======== Exercise inputs
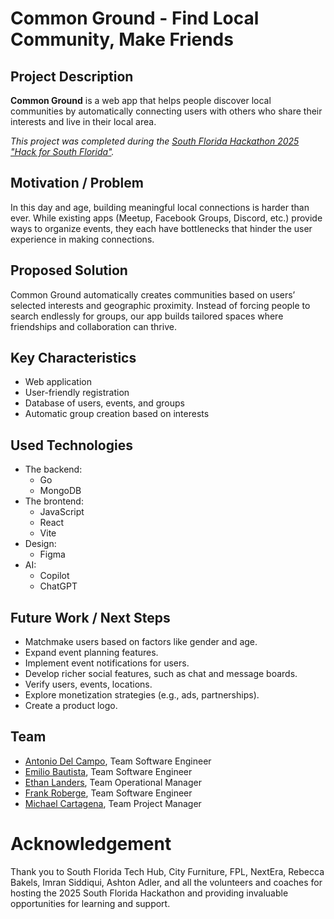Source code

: # Common Ground - Find Local Community, Make Friends

## Project Description

**Common Ground** is a web app that helps people discover local communities by automatically connecting users with others who share their interests and live in their local area.

_This project was completed during the [South Florida Hackathon 2025 "Hack for South Florida"](https://tickets.joinshowup.io/event/hackathon-2025-hack-for-south-florid)._

## Motivation / Problem

In this day and age, building meaningful local connections is harder than ever. While existing apps (Meetup, Facebook Groups, Discord, etc.) provide ways to organize events, they each have bottlenecks that hinder the user experience in making connections. 

## Proposed Solution

Common Ground automatically creates communities based on users’ selected interests and geographic proximity. Instead of forcing people to search endlessly for groups, our app builds tailored spaces where friendships and collaboration can thrive.

## Key Characteristics
* Web application
* User-friendly registration
* Database of users, events, and groups
* Automatic group creation based on interests

## Used Technologies
* The backend:
  * Go
  * MongoDB
* The brontend:
  * JavaScript
  * React
  * Vite
* Design:
  * Figma
* AI:
  * Copilot
  * ChatGPT

## Future Work / Next Steps

* Matchmake users based on factors like gender and age.
* Expand event planning features.
* Implement event notifications for users.
* Develop richer social features, such as chat and message boards.
* Verify users, events, locations.
* Explore monetization strategies (e.g., ads, partnerships).
* Create a product logo.

## Team
* [Antonio Del Campo](https://www.linkedin.com/in/antonio-del-campo/), Team Software Engineer
* [Emilio Bautista](https://www.linkedin.com/in/jairobautistam/), Team Software Engineer
* [Ethan Landers](https://www.linkedin.com/in/ethanlanders/), Team Operational Manager
* [Frank Roberge](https://www.linkedin.com/in/frank-roberge/), Team Software Engineer
* [Michael Cartagena](https://www.linkedin.com/in/mcartaofficial/), Team Project Manager

# Acknowledgement
Thank you to South Florida Tech Hub, City Furniture, FPL, NextEra, Rebecca Bakels, Imran Siddiqui, Ashton Adler, and all the volunteers and coaches for hosting the 2025 South Florida Hackathon and providing invaluable opportunities for learning and support.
================
• **To do**
Nothing but an exact copy of the data, without pictures, should be returned.

• **Exercise solution**
Source code

: # Common Ground - Find Local Community, Make Friends

## Project Description

**Common Ground** is a web app that helps people discover local communities by automatically connecting users with others who share their interests and live in their local area.

_This project was completed during the [South Florida Hackathon 2025 "Hack for South Florida"](https://tickets.joinshowup.io/event/hackathon-2025-hack-for-south-florid)._

## Motivation / Problem

In this day and age, building meaningful local connections is harder than ever. While existing apps (Meetup, Facebook Groups, Discord, etc.) provide ways to organize events, they each have bottlenecks that hinder the user experience in making connections. 

## Proposed Solution

Common Ground automatically creates communities based on users’ selected interests and geographic proximity. Instead of forcing people to search endlessly for groups, our app builds tailored spaces where friendships and collaboration can thrive.

## Key Characteristics
* Web application
* User-friendly registration
* Database of users, events, and groups
* Automatic group creation based on interests

## Used Technologies
* The backend:
  * Go
  * MongoDB
* The brontend:
  * JavaScript
  * React
  * Vite
* Design:
  * Figma
* AI:
  * Copilot
  * ChatGPT

## Future Work / Next Steps

* Matchmake users based on factors like gender and age.
* Expand event planning features.
* Implement event notifications for users.
* Develop richer social features, such as chat and message boards.
* Verify users, events, locations.
* Explore monetization strategies (e.g., ads, partnerships).
* Create a product logo.

## Team
* [Antonio Del Campo](https://www.linkedin.com/in/antonio-del-campo/), Team Software Engineer
* [Emilio Bautista](https://www.linkedin.com/in/jairobautistam/), Team Software Engineer
* [Ethan Landers](https://www.linkedin.com/in/ethanlanders/), Team Operational Manager
* [Frank Roberge](https://www.linkedin.com/in/frank-roberge/), Team Software Engineer
* [Michael Cartagena](https://www.linkedin.com/in/mcartaofficial/), Team Project Manager

# Acknowledgement
Thank you to South Florida Tech Hub, City Furniture, FPL, NextEra, Rebecca Bakels, Imran Siddiqui, Ashton Adler, and all the volunteers and coaches for hosting the 2025 South Florida Hackathon and providing invaluable opportunities for learning and support.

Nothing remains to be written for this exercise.